● YOUR GOAL
Search the material below for "development" and copy every line where it occurs.

● PROVIDED MATERIAL
──────
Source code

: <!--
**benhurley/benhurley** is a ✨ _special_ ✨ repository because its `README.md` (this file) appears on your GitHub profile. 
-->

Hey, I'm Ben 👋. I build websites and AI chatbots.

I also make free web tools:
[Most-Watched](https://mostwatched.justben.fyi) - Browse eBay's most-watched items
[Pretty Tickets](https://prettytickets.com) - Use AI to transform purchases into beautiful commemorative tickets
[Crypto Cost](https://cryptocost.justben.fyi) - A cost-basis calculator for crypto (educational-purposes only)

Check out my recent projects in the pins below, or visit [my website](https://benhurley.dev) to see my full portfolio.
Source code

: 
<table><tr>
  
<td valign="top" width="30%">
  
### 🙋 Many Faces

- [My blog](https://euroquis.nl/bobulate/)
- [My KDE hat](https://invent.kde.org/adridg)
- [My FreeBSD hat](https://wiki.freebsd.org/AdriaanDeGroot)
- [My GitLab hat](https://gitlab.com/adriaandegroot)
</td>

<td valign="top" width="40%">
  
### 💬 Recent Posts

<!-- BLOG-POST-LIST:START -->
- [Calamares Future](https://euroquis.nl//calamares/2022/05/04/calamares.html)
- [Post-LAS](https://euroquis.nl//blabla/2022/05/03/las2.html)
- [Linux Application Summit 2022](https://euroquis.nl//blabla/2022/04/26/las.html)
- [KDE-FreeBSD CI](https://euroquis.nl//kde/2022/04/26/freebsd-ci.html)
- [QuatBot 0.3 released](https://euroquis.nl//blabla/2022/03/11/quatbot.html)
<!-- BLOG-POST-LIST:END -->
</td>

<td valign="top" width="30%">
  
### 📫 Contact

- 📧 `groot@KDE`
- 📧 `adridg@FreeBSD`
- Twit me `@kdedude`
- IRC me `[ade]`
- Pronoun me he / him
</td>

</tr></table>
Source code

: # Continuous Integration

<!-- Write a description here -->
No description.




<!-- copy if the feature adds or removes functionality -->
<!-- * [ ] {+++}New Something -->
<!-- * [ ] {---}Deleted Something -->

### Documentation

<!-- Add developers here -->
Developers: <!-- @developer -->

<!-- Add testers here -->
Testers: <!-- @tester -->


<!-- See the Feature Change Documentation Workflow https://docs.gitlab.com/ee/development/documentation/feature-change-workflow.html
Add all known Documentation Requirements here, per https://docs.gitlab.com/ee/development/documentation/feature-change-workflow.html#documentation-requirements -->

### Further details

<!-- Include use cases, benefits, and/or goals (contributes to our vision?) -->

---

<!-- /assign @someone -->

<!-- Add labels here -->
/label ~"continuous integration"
──────
● YOUR RESPONSE
<!-- See the Feature Change Documentation Workflow https://docs.gitlab.com/ee/development/documentation/feature-change-workflow.html
Add all known Documentation Requirements here, per https://docs.gitlab.com/ee/development/documentation/feature-change-workflow.html#documentation-requirements -->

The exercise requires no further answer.